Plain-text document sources

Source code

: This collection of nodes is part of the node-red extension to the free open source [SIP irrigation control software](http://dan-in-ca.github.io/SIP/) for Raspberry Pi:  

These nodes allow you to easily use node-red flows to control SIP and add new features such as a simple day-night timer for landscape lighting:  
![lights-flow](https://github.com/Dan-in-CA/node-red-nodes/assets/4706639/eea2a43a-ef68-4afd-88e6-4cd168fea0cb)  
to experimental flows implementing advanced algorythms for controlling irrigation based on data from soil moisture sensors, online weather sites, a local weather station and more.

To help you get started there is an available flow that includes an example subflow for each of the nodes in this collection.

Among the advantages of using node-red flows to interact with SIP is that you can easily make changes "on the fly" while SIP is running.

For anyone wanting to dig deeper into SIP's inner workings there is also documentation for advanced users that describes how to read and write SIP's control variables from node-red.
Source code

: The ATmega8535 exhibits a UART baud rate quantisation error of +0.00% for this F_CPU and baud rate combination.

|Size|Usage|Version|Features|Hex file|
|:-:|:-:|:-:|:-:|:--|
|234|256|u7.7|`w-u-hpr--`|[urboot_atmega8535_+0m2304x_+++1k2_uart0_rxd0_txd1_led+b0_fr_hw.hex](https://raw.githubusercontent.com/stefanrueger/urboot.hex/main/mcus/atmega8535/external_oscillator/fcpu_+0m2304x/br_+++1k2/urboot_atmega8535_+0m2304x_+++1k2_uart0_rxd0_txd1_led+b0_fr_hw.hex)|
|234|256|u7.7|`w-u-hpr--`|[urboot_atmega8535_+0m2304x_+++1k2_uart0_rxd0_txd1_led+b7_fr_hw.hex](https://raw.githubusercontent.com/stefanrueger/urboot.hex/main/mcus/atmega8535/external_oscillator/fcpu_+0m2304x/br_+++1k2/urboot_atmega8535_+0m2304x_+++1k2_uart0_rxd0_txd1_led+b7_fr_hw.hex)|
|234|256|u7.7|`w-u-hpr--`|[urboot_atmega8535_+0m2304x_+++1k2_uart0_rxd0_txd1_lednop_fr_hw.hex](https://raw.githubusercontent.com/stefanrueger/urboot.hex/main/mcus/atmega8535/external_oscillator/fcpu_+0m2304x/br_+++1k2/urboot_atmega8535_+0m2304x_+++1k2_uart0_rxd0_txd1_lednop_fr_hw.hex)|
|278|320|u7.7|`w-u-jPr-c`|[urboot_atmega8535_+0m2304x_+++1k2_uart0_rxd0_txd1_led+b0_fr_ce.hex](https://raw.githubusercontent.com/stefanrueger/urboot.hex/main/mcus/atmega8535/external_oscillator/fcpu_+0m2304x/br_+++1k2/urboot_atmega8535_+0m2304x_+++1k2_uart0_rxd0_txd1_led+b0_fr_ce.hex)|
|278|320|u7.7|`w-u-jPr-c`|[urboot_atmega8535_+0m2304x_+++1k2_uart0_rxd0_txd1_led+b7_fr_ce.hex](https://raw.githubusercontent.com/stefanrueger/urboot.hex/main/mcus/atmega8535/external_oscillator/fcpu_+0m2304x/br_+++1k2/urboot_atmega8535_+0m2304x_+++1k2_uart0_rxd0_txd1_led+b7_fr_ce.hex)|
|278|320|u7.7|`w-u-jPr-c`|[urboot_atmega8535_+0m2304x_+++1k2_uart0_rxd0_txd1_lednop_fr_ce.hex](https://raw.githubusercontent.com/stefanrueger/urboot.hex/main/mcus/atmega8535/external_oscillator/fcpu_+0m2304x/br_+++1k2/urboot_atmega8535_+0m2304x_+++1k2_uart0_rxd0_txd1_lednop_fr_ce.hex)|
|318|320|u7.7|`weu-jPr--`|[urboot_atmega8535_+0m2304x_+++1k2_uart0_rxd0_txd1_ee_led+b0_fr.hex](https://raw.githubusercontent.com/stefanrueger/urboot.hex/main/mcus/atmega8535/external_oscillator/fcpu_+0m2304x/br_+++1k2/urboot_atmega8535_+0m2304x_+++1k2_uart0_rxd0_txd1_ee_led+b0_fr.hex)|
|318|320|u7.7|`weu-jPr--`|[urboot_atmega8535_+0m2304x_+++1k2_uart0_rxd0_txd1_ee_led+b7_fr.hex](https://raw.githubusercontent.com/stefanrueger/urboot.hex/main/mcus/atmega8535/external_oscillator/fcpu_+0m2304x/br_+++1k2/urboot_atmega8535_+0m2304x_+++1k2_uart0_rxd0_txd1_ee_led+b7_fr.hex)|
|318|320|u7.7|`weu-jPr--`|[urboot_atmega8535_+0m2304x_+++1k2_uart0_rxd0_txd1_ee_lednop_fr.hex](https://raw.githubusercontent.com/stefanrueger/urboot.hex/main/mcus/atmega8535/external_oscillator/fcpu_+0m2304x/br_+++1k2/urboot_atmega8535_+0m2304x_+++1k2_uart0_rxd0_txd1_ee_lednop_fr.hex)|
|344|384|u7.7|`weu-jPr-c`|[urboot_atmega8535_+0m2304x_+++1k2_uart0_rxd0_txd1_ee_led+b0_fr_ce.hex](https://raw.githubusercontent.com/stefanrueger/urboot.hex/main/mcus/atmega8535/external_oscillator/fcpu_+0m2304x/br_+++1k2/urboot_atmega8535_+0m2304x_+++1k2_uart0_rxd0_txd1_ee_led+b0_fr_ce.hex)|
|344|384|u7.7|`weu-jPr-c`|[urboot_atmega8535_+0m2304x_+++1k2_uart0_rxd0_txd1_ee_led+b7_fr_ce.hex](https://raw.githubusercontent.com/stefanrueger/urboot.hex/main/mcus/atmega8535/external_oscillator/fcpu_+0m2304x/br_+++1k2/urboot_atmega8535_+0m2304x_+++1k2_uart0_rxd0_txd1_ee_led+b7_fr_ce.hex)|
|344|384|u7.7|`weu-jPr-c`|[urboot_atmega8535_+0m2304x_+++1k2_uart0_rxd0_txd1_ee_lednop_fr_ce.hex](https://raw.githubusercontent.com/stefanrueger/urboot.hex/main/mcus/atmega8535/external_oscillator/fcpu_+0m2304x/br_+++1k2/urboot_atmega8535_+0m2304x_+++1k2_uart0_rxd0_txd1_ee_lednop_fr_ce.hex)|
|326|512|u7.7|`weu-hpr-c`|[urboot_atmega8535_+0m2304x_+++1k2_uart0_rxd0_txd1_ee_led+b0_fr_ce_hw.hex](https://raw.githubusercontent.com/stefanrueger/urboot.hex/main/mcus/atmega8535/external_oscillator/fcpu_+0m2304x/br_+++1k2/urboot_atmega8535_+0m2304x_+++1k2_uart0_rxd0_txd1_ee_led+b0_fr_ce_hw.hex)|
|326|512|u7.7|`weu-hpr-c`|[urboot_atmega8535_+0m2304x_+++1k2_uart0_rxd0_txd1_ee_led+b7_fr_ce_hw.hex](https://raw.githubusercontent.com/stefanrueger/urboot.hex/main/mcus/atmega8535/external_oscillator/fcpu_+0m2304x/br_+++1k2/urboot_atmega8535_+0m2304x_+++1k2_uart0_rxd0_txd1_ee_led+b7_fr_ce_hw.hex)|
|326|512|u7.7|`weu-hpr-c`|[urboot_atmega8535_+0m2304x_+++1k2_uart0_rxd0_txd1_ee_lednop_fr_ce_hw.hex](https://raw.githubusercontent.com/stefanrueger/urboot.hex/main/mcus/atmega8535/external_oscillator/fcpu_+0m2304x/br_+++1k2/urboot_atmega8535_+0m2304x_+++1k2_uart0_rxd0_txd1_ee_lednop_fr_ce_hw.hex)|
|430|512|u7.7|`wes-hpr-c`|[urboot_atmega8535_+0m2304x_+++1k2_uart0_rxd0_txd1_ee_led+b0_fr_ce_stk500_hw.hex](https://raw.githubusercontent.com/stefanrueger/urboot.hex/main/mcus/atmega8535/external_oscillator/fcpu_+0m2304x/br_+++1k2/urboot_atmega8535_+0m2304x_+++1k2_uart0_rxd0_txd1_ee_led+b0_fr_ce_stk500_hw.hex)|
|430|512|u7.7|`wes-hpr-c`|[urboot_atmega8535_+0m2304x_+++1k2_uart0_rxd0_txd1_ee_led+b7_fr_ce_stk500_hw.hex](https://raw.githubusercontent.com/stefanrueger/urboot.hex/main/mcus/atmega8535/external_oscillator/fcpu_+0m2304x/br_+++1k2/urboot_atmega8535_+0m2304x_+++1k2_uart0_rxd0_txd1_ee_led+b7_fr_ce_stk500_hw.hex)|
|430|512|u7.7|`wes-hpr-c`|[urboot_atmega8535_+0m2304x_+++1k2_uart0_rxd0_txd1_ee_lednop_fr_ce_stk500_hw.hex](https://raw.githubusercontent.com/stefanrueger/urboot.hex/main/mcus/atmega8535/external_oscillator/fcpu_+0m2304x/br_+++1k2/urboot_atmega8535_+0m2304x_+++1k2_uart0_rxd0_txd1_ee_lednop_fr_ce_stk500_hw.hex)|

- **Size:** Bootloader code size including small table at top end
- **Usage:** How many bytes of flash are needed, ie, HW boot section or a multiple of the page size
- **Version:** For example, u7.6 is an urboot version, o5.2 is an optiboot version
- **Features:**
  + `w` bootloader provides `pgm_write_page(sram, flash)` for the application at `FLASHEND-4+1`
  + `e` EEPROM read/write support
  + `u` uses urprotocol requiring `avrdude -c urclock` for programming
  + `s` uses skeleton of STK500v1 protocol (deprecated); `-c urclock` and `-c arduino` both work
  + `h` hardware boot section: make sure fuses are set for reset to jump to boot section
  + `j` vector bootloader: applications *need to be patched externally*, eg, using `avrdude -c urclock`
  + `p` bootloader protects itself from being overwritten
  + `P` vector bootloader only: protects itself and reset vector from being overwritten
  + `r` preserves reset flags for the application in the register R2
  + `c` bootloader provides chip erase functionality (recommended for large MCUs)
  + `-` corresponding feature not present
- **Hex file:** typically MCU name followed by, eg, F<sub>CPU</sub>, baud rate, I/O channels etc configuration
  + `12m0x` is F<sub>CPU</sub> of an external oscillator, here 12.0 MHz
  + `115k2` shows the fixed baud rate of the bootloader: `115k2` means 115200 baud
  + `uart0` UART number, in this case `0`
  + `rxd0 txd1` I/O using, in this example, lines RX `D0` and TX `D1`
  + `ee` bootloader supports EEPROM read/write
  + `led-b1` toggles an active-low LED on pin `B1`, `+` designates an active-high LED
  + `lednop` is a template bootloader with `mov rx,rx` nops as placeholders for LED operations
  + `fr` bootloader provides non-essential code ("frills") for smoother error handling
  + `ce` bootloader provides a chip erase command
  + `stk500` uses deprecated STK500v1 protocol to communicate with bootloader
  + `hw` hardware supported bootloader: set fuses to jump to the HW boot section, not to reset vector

WORK ITEM >>
All that belongs in your answer is the stretch of entries above from the line with "- **Version:** For" through the line with "uses skeleton of", printed exactly.

EXERCISE RESULT >>
- **Version:** For example, u7.6 is an urboot version, o5.2 is an optiboot version
- **Features:**
  + `w` bootloader provides `pgm_write_page(sram, flash)` for the application at `FLASHEND-4+1`
  + `e` EEPROM read/write support
  + `u` uses urprotocol requiring `avrdude -c urclock` for programming
  + `s` uses skeleton of STK500v1 protocol (deprecated); `-c urclock` and `-c arduino` both work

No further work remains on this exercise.